**The input**
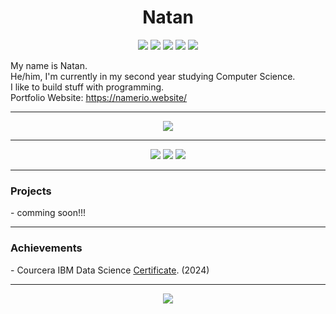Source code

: <h1 align="center">Natan</h1>

<div align="center">
    <img src="https://img.shields.io/badge/javascript%20-%23323330?style=for-the-badge&logo=javascript" />
    <img src="https://img.shields.io/badge/typescript-%233178C6?style=for-the-badge&logo=typescript&logoColor=white" />
    <img src="https://img.shields.io/badge/html%20-%23E34F26?style=for-the-badge&logo=html5&logoColor=white" />
    <img src="https://img.shields.io/badge/css%20-%231572B6?style=for-the-badge&logo=css3" />
    <img src="https://img.shields.io/badge/python-%23FFD343?style=for-the-badge&logo=python&logoColor=black" />
</div>


<!-- About Me -->
<p align="center">
   <ul style="list-style-type: none; padding: 0;">
    <li>My name is Natan.</li>
    <li>He/him, I'm currently in my second year studying Computer Science.</li>
    <li>I like to build stuff with programming.</li>
    <li>Portfolio Website: <a href="https://namerio.website/" target="_blank">https://namerio.website/</a></li>
   </ul>
</p>

<hr />

<!-- GitHub Stats -->
<div align="center">
    <img src="https://github-readme-stats.vercel.app/api?username=NAMERIO&show_icons=true&include_all_commits=true&count_private=true&hide_border=true&bg_color=00000000&text_color=00FF00&title_color=00FF00&icon_color=00FF00">
</div>

<hr />

<!-- Social Badges -->
<div align="center">
    <a href="https://discord.com/invite/vkXCVYbH3V"><img src="https://img.shields.io/badge/discord-%235865F2?style=for-the-badge&logo=discord&logoColor=white" /></a>
    <a href="https://www.youtube.com/@NAMERIO1"><img src="https://img.shields.io/badge/youtube-%23FF0000?style=for-the-badge&logo=youtube&logoColor=white" /></a>
    <a href="mailto:natanberhanu22@gmail.com"><img src="https://img.shields.io/badge/Gmail-%23D14836?style=for-the-badge&logo=gmail&logoColor=white" /></a>
</div>

<hr />

### Projects

<div style="text-align: left;">  
- comming soon!!!
</div>
<hr />

### Achievements
<div style="text-align: left;">  
    - Courcera IBM Data Science <a href="https://coursera.org/share/f349ac742f8fc92eade8efd30fac04f7">Certificate</a>. (2024)
</div>


<hr />

<!-- Language Stats -->
<div align="center">
    <img src="https://github-readme-stats.vercel.app/api/top-langs/?username=NAMERIO&hide_border=true&layout=compact&theme=tokyonight&bg_color=00000000">
</div>
<br />
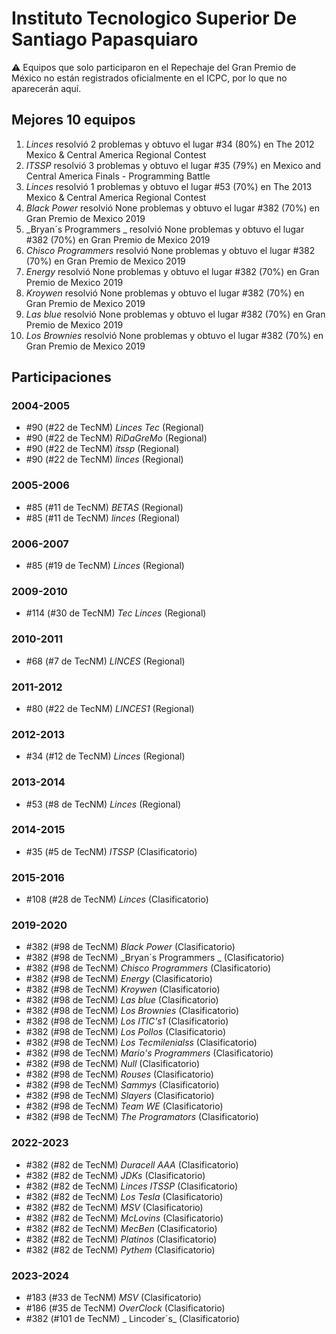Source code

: # Instituto Tecnologico Superior De Santiago Papasquiaro

:warning: Equipos que solo participaron en el Repechaje del Gran Premio de México no están registrados oficialmente en el ICPC, por lo que no aparecerán aquí.

## Mejores 10 equipos

1. _Linces_ resolvió 2 problemas y obtuvo el lugar #34 (80%) en The 2012 Mexico & Central America Regional Contest
1. _ITSSP_ resolvió 3 problemas y obtuvo el lugar #35 (79%) en Mexico and Central America Finals - Programming Battle
1. _Linces_ resolvió 1 problemas y obtuvo el lugar #53 (70%) en The 2013 Mexico & Central America Regional Contest
1. _Black Power_ resolvió None problemas y obtuvo el lugar #382 (70%) en Gran Premio de Mexico 2019
1. _Bryan´s Programmers _ resolvió None problemas y obtuvo el lugar #382 (70%) en Gran Premio de Mexico 2019
1. _Chisco Programmers_ resolvió None problemas y obtuvo el lugar #382 (70%) en Gran Premio de Mexico 2019
1. _Energy_ resolvió None problemas y obtuvo el lugar #382 (70%) en Gran Premio de Mexico 2019
1. _Kroywen_ resolvió None problemas y obtuvo el lugar #382 (70%) en Gran Premio de Mexico 2019
1. _Las blue_ resolvió None problemas y obtuvo el lugar #382 (70%) en Gran Premio de Mexico 2019
1. _Los Brownies_ resolvió None problemas y obtuvo el lugar #382 (70%) en Gran Premio de Mexico 2019

## Participaciones

### 2004-2005

- #90 (#22 de TecNM) _Linces Tec_ (Regional)
- #90 (#22 de TecNM) _RiDaGreMo_ (Regional)
- #90 (#22 de TecNM) _itssp_ (Regional)
- #90 (#22 de TecNM) _linces_ (Regional)

### 2005-2006

- #85 (#11 de TecNM) _BETAS_ (Regional)
- #85 (#11 de TecNM) _linces_ (Regional)

### 2006-2007

- #85 (#19 de TecNM) _Linces_ (Regional)

### 2009-2010

- #114 (#30 de TecNM) _Tec Linces_ (Regional)

### 2010-2011

- #68 (#7 de TecNM) _LINCES_ (Regional)

### 2011-2012

- #80 (#22 de TecNM) _LINCES1_ (Regional)

### 2012-2013

- #34 (#12 de TecNM) _Linces_ (Regional)

### 2013-2014

- #53 (#8 de TecNM) _Linces_ (Regional)

### 2014-2015

- #35 (#5 de TecNM) _ITSSP_ (Clasificatorio)

### 2015-2016

- #108 (#28 de TecNM) _Linces_ (Clasificatorio)

### 2019-2020

- #382 (#98 de TecNM) _Black Power_ (Clasificatorio)
- #382 (#98 de TecNM) _Bryan´s Programmers _ (Clasificatorio)
- #382 (#98 de TecNM) _Chisco Programmers_ (Clasificatorio)
- #382 (#98 de TecNM) _Energy_ (Clasificatorio)
- #382 (#98 de TecNM) _Kroywen_ (Clasificatorio)
- #382 (#98 de TecNM) _Las blue_ (Clasificatorio)
- #382 (#98 de TecNM) _Los Brownies_ (Clasificatorio)
- #382 (#98 de TecNM) _Los ITIC's1_ (Clasificatorio)
- #382 (#98 de TecNM) _Los Pollos_ (Clasificatorio)
- #382 (#98 de TecNM) _Los Tecmilenialss_ (Clasificatorio)
- #382 (#98 de TecNM) _Mario's Programmers_ (Clasificatorio)
- #382 (#98 de TecNM) _Null_ (Clasificatorio)
- #382 (#98 de TecNM) _Rouses_ (Clasificatorio)
- #382 (#98 de TecNM) _Sammys_ (Clasificatorio)
- #382 (#98 de TecNM) _Slayers_ (Clasificatorio)
- #382 (#98 de TecNM) _Team WE_ (Clasificatorio)
- #382 (#98 de TecNM) _The Programators_ (Clasificatorio)

### 2022-2023

- #382 (#82 de TecNM) _Duracell AAA_ (Clasificatorio)
- #382 (#82 de TecNM) _JDKs_ (Clasificatorio)
- #382 (#82 de TecNM) _Linces ITSSP_ (Clasificatorio)
- #382 (#82 de TecNM) _Los Tesla_ (Clasificatorio)
- #382 (#82 de TecNM) _MSV_ (Clasificatorio)
- #382 (#82 de TecNM) _McLovins_ (Clasificatorio)
- #382 (#82 de TecNM) _MecBen_ (Clasificatorio)
- #382 (#82 de TecNM) _Platinos_ (Clasificatorio)
- #382 (#82 de TecNM) _Pythem_ (Clasificatorio)

### 2023-2024

- #183 (#33 de TecNM) _MSV_ (Clasificatorio)
- #186 (#35 de TecNM) _OverClock_ (Clasificatorio)
- #382 (#101 de TecNM) _      Lincoder´s_ (Clasificatorio)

**What to work on**
Please, from the material above, copy only the lines from the line with "### 2014-2015" up to and including the line with "- #183 (#33 de TecNM) _MSV_ (Clasificatorio)", exactly as written.

**Response to this task**
### 2014-2015

- #35 (#5 de TecNM) _ITSSP_ (Clasificatorio)

### 2015-2016

- #108 (#28 de TecNM) _Linces_ (Clasificatorio)

### 2019-2020

- #382 (#98 de TecNM) _Black Power_ (Clasificatorio)
- #382 (#98 de TecNM) _Bryan´s Programmers _ (Clasificatorio)
- #382 (#98 de TecNM) _Chisco Programmers_ (Clasificatorio)
- #382 (#98 de TecNM) _Energy_ (Clasificatorio)
- #382 (#98 de TecNM) _Kroywen_ (Clasificatorio)
- #382 (#98 de TecNM) _Las blue_ (Clasificatorio)
- #382 (#98 de TecNM) _Los Brownies_ (Clasificatorio)
- #382 (#98 de TecNM) _Los ITIC's1_ (Clasificatorio)
- #382 (#98 de TecNM) _Los Pollos_ (Clasificatorio)
- #382 (#98 de TecNM) _Los Tecmilenialss_ (Clasificatorio)
- #382 (#98 de TecNM) _Mario's Programmers_ (Clasificatorio)
- #382 (#98 de TecNM) _Null_ (Clasificatorio)
- #382 (#98 de TecNM) _Rouses_ (Clasificatorio)
- #382 (#98 de TecNM) _Sammys_ (Clasificatorio)
- #382 (#98 de TecNM) _Slayers_ (Clasificatorio)
- #382 (#98 de TecNM) _Team WE_ (Clasificatorio)
- #382 (#98 de TecNM) _The Programators_ (Clasificatorio)

### 2022-2023

- #382 (#82 de TecNM) _Duracell AAA_ (Clasificatorio)
- #382 (#82 de TecNM) _JDKs_ (Clasificatorio)
- #382 (#82 de TecNM) _Linces ITSSP_ (Clasificatorio)
- #382 (#82 de TecNM) _Los Tesla_ (Clasificatorio)
- #382 (#82 de TecNM) _MSV_ (Clasificatorio)
- #382 (#82 de TecNM) _McLovins_ (Clasificatorio)
- #382 (#82 de TecNM) _MecBen_ (Clasificatorio)
- #382 (#82 de TecNM) _Platinos_ (Clasificatorio)
- #382 (#82 de TecNM) _Pythem_ (Clasificatorio)

### 2023-2024

- #183 (#33 de TecNM) _MSV_ (Clasificatorio)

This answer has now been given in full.